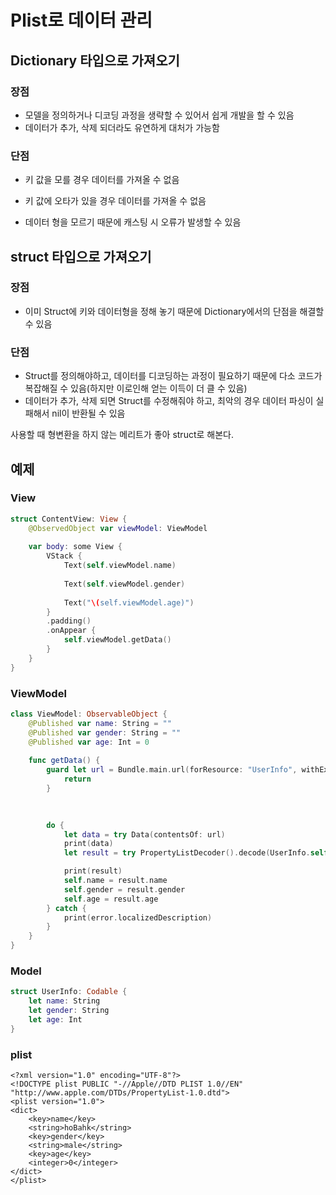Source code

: # Plist로 데이터 관리


## Dictionary 타입으로 가져오기

### 장점
- 모델을 정의하거나 디코딩 과정을 생략할 수 있어서 쉽게 개발을 할 수 있음
- 데이터가 추가, 삭제 되더라도 유연하게 대처가 가능함

### 단점
- 키 값을 모를 경우 데이터를 가져올 수 없음

- 키 값에 오타가 있을 경우 데이터를 가져올 수 없음

- 데이터 형을 모르기 때문에 캐스팅 시 오류가 발생할 수 있음


## struct 타입으로 가져오기

### 장점
- 이미 Struct에 키와 데이터형을 정해 놓기 때문에 Dictionary에서의 단점을 해결할 수 있음

### 단점
- Struct를 정의해야하고, 데이터를 디코딩하는 과정이 필요하기 때문에 다소 코드가 복잡해질 수 있음(하지만 이로인해 얻는 이득이 더 클 수 있음)
- 데이터가 추가, 삭제 되면 Struct를 수정해줘야 하고, 최악의 경우 데이터 파싱이 실패해서 nil이 반환될 수 있음


사용할 때 형변환을 하지 않는 메리트가 좋아 struct로 해본다. 


## 예제

### View

```swift
struct ContentView: View {
    @ObservedObject var viewModel: ViewModel
    
    var body: some View {
        VStack {
            Text(self.viewModel.name)
            
            Text(self.viewModel.gender)
            
            Text("\(self.viewModel.age)")
        }
        .padding()
        .onAppear {
            self.viewModel.getData()
        }
    }
}
```

### ViewModel

```swift
class ViewModel: ObservableObject {
    @Published var name: String = ""
    @Published var gender: String = ""
    @Published var age: Int = 0
    
    func getData() {
        guard let url = Bundle.main.url(forResource: "UserInfo", withExtension: "plist") else {
            return
        }

        
        
        do {
            let data = try Data(contentsOf: url)
            print(data)
            let result = try PropertyListDecoder().decode(UserInfo.self, from: data)

            print(result)
            self.name = result.name
            self.gender = result.gender
            self.age = result.age
        } catch {
            print(error.localizedDescription)
        }
    }
}
```

### Model

```swift
struct UserInfo: Codable {
    let name: String
    let gender: String
    let age: Int
}
```

### plist

```
<?xml version="1.0" encoding="UTF-8"?>
<!DOCTYPE plist PUBLIC "-//Apple//DTD PLIST 1.0//EN" "http://www.apple.com/DTDs/PropertyList-1.0.dtd">
<plist version="1.0">
<dict>
	<key>name</key>
	<string>hoBahk</string>
	<key>gender</key>
	<string>male</string>
	<key>age</key>
	<integer>0</integer>
</dict>
</plist>
```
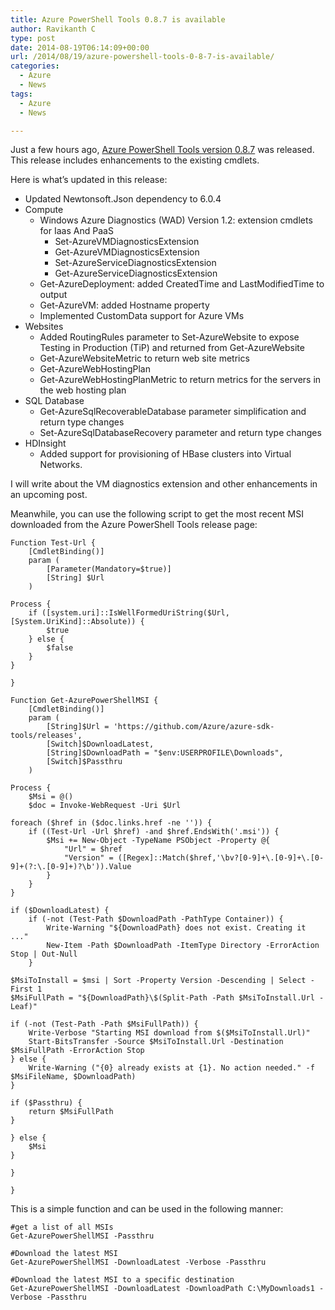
 ```yaml
---
title: Azure PowerShell Tools 0.8.7 is available
author: Ravikanth C
type: post
date: 2014-08-19T06:14:09+00:00
url: /2014/08/19/azure-powershell-tools-0-8-7-is-available/
categories:
  - Azure
  - News
tags:
  - Azure
  - News

---
```

Just a few hours ago, [Azure PowerShell Tools version 0.8.7](https://github.com/Azure/azure-sdk-tools/releases) was released. This release includes enhancements to the existing cmdlets.

Here is what’s updated in this release:

- Updated Newtonsoft.Json dependency to 6.0.4
- Compute
  - Windows Azure Diagnostics (WAD) Version 1.2: extension cmdlets for Iaas And PaaS
    - Set-AzureVMDiagnosticsExtension
    - Get-AzureVMDiagnosticsExtension
    - Set-AzureServiceDiagnosticsExtension
    - Get-AzureServiceDiagnosticsExtension
  - Get-AzureDeployment: added CreatedTime and LastModifiedTime to output
  - Get-AzureVM: added Hostname property
  - Implemented CustomData support for Azure VMs
- Websites
  - Added RoutingRules parameter to Set-AzureWebsite to expose Testing in Production (TiP) and returned from Get-AzureWebsite
  - Get-AzureWebsiteMetric to return web site metrics
  - Get-AzureWebHostingPlan
  - Get-AzureWebHostingPlanMetric to return metrics for the servers in the web hosting plan
- SQL Database
  - Get-AzureSqlRecoverableDatabase parameter simplification and return type changes
  - Set-AzureSqlDatabaseRecovery parameter and return type changes
- HDInsight
  - Added support for provisioning of HBase clusters into Virtual Networks.

I will write about the VM diagnostics extension and other enhancements in an upcoming post.

Meanwhile, you can use the following script to get the most recent MSI downloaded from the Azure PowerShell Tools release page:

```
Function Test-Url {
    [CmdletBinding()]
    param (
        [Parameter(Mandatory=$true)]
        [String] $Url
    )

Process {
    if ([system.uri]::IsWellFormedUriString($Url,[System.UriKind]::Absolute)) {
        $true
    } else {
        $false
    }
}

}

Function Get-AzurePowerShellMSI {
    [CmdletBinding()]
    param (
        [String]$Url = 'https://github.com/Azure/azure-sdk-tools/releases',
        [Switch]$DownloadLatest,
        [String]$DownloadPath = "$env:USERPROFILE\Downloads",
        [Switch]$Passthru
    )

Process {
    $Msi = @()
    $doc = Invoke-WebRequest -Uri $Url

foreach ($href in ($doc.links.href -ne '')) {
    if ((Test-Url -Url $href) -and $href.EndsWith('.msi')) {
        $Msi += New-Object -TypeName PSObject -Property @{
            "Url" = $href
            "Version" = ([Regex]::Match($href,'\bv?[0-9]+\.[0-9]+\.[0-9]+(?:\.[0-9]+)?\b')).Value
        }
    }
}

if ($DownloadLatest) {
    if (-not (Test-Path $DownloadPath -PathType Container)) {
        Write-Warning "${DownloadPath} does not exist. Creating it ..."
        New-Item -Path $DownloadPath -ItemType Directory -ErrorAction Stop | Out-Null
    }

$MsiToInstall = $msi | Sort -Property Version -Descending | Select -First 1
$MsiFullPath = "${DownloadPath}\$(Split-Path -Path $MsiToInstall.Url -Leaf)"

if (-not (Test-Path -Path $MsiFullPath)) {
    Write-Verbose "Starting MSI download from $($MsiToInstall.Url)"
    Start-BitsTransfer -Source $MsiToInstall.Url -Destination $MsiFullPath -ErrorAction Stop
} else {
    Write-Warning ("{0} already exists at {1}. No action needed." -f $MsiFileName, $DownloadPath)
}

if ($Passthru) {
    return $MsiFullPath
}

} else {
    $Msi
}

}

}
```

This is a simple function and can be used in the following manner:

```
#get a list of all MSIs
Get-AzurePowerShellMSI -Passthru

#Download the latest MSI
Get-AzurePowerShellMSI -DownloadLatest -Verbose -Passthru

#Download the latest MSI to a specific destination
Get-AzurePowerShellMSI -DownloadLatest -DownloadPath C:\MyDownloads1 -Verbose -Passthru
```

[1]: https://github.com/Azure/azure-sdk-tools/releases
====
#### [YOUR TASK]
Collect every line above that contains the word "가져오기".

#### [RESPONSE TO THIS EXERCISE]
## Dictionary 타입으로 가져오기
## struct 타입으로 가져오기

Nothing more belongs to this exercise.